## Work order
Please set down the data word for word; images do not go in the copy.

[[ Information given open ]]

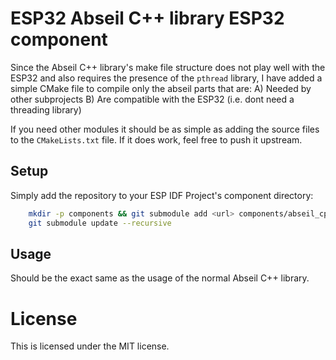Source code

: # ESP32 Abseil C++ library ESP32 component

Since the Abseil C++ library's make file structure does not play well with the ESP32 and also
requires the presence of the `pthread` library, I have added a simple CMake file to compile only the
abseil parts that are:
    A) Needed by other subprojects
    B) Are compatible with the ESP32 (i.e. dont need a threading library)

If you need other modules it should be as simple as adding the source files to the `CMakeLists.txt`
file. If it does work, feel free to push it upstream.

## Setup
Simply add the repository to your ESP IDF Project's component directory:
```bash
    mkdir -p components && git submodule add <url> components/abseil_cpp_port &&
    git submodule update --recursive
```

## Usage
Should be the exact same as the usage of the normal Abseil C++ library.

# License
This is licensed under the MIT license.
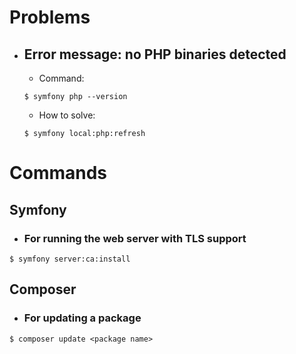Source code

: # Problems

- ## Error message: no PHP binaries detected
  -  Command:
  ```
  $ symfony php --version
  ```
  -  How to solve:
  ```
  $ symfony local:php:refresh
  ```
  
  
# Commands
## Symfony
- ### For running the web server with TLS support
```
$ symfony server:ca:install
```
  
## Composer
- ### For updating a package
```
$ composer update <package name>
```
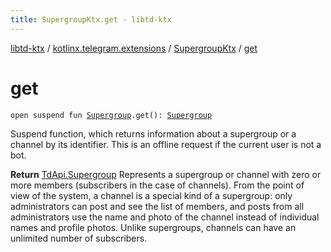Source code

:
```yaml
---
title: SupergroupKtx.get - libtd-ktx
---
```


[libtd-ktx](../../index.html) / [kotlinx.telegram.extensions](../index.html) / [SupergroupKtx](index.html) / [get](./get.html)

# get

`open suspend fun `[`Supergroup`](https://tdlibx.github.io/td/docs/org/drinkless/td/libcore/telegram/TdApi.Supergroup.html)`.get(): `[`Supergroup`](https://tdlibx.github.io/td/docs/org/drinkless/td/libcore/telegram/TdApi.Supergroup.html)

Suspend function, which returns information about a supergroup or a channel by its identifier.
This is an offline request if the current user is not a bot.

**Return**
[TdApi.Supergroup](https://tdlibx.github.io/td/docs/org/drinkless/td/libcore/telegram/TdApi.Supergroup.html) Represents a supergroup or channel with zero or more members
(subscribers in the case of channels). From the point of view of the system, a channel is a
special kind of a supergroup: only administrators can post and see the list of members, and posts
from all administrators use the name and photo of the channel instead of individual names and
profile photos. Unlike supergroups, channels can have an unlimited number of subscribers.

[[ Information given closed ]]

## Response below
Source code

: # ESP32 Abseil C++ library ESP32 component

Since the Abseil C++ library's make file structure does not play well with the ESP32 and also
requires the presence of the `pthread` library, I have added a simple CMake file to compile only the
abseil parts that are:
    A) Needed by other subprojects
    B) Are compatible with the ESP32 (i.e. dont need a threading library)

If you need other modules it should be as simple as adding the source files to the `CMakeLists.txt`
file. If it does work, feel free to push it upstream.

## Setup
Simply add the repository to your ESP IDF Project's component directory:
```bash
    mkdir -p components && git submodule add <url> components/abseil_cpp_port &&
    git submodule update --recursive
```

## Usage
Should be the exact same as the usage of the normal Abseil C++ library.

# License
This is licensed under the MIT license.
Source code

: # Problems

- ## Error message: no PHP binaries detected
  -  Command:
  ```
  $ symfony php --version
  ```
  -  How to solve:
  ```
  $ symfony local:php:refresh
  ```
  
  
# Commands
## Symfony
- ### For running the web server with TLS support
```
$ symfony server:ca:install
```
  
## Composer
- ### For updating a package
```
$ composer update <package name>
```
Source code

:
```yaml
---
title: SupergroupKtx.get - libtd-ktx
---
```


[libtd-ktx](../../index.html) / [kotlinx.telegram.extensions](../index.html) / [SupergroupKtx](index.html) / [get](./get.html)

# get

`open suspend fun `[`Supergroup`](https://tdlibx.github.io/td/docs/org/drinkless/td/libcore/telegram/TdApi.Supergroup.html)`.get(): `[`Supergroup`](https://tdlibx.github.io/td/docs/org/drinkless/td/libcore/telegram/TdApi.Supergroup.html)

Suspend function, which returns information about a supergroup or a channel by its identifier.
This is an offline request if the current user is not a bot.

**Return**
[TdApi.Supergroup](https://tdlibx.github.io/td/docs/org/drinkless/td/libcore/telegram/TdApi.Supergroup.html) Represents a supergroup or channel with zero or more members
(subscribers in the case of channels). From the point of view of the system, a channel is a
special kind of a supergroup: only administrators can post and see the list of members, and posts
from all administrators use the name and photo of the channel instead of individual names and
profile photos. Unlike supergroups, channels can have an unlimited number of subscribers.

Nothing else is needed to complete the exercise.